DATA TO USE:

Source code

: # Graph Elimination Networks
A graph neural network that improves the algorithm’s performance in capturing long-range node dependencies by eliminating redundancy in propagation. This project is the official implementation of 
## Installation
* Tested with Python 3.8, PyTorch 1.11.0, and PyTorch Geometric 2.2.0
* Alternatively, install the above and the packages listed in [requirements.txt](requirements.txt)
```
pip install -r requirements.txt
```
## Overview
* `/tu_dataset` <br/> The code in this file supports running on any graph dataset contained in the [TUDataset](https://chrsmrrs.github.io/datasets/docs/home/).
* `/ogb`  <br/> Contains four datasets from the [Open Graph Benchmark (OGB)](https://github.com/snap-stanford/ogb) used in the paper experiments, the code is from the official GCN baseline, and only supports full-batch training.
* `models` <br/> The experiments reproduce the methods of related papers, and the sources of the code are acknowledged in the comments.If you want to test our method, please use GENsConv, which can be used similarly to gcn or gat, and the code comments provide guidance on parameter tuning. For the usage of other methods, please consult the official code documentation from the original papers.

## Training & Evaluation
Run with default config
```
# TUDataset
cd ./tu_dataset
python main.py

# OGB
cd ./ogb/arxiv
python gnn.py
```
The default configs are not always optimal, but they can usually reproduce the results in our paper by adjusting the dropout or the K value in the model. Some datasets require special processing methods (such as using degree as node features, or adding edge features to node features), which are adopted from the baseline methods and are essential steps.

WORK REQUIRED:
Exactly the lines from the one containing "the original papers." through the end of the records should be reproduced, and no others.

RESPONSE TO THIS TASK:
* `models` <br/> The experiments reproduce the methods of related papers, and the sources of the code are acknowledged in the comments.If you want to test our method, please use GENsConv, which can be used similarly to gcn or gat, and the code comments provide guidance on parameter tuning. For the usage of other methods, please consult the official code documentation from the original papers.

## Training & Evaluation
Run with default config
```
# TUDataset
cd ./tu_dataset
python main.py

# OGB
cd ./ogb/arxiv
python gnn.py
```
The default configs are not always optimal, but they can usually reproduce the results in our paper by adjusting the dropout or the K value in the model. Some datasets require special processing methods (such as using degree as node features, or adding edge features to node features), which are adopted from the baseline methods and are essential steps.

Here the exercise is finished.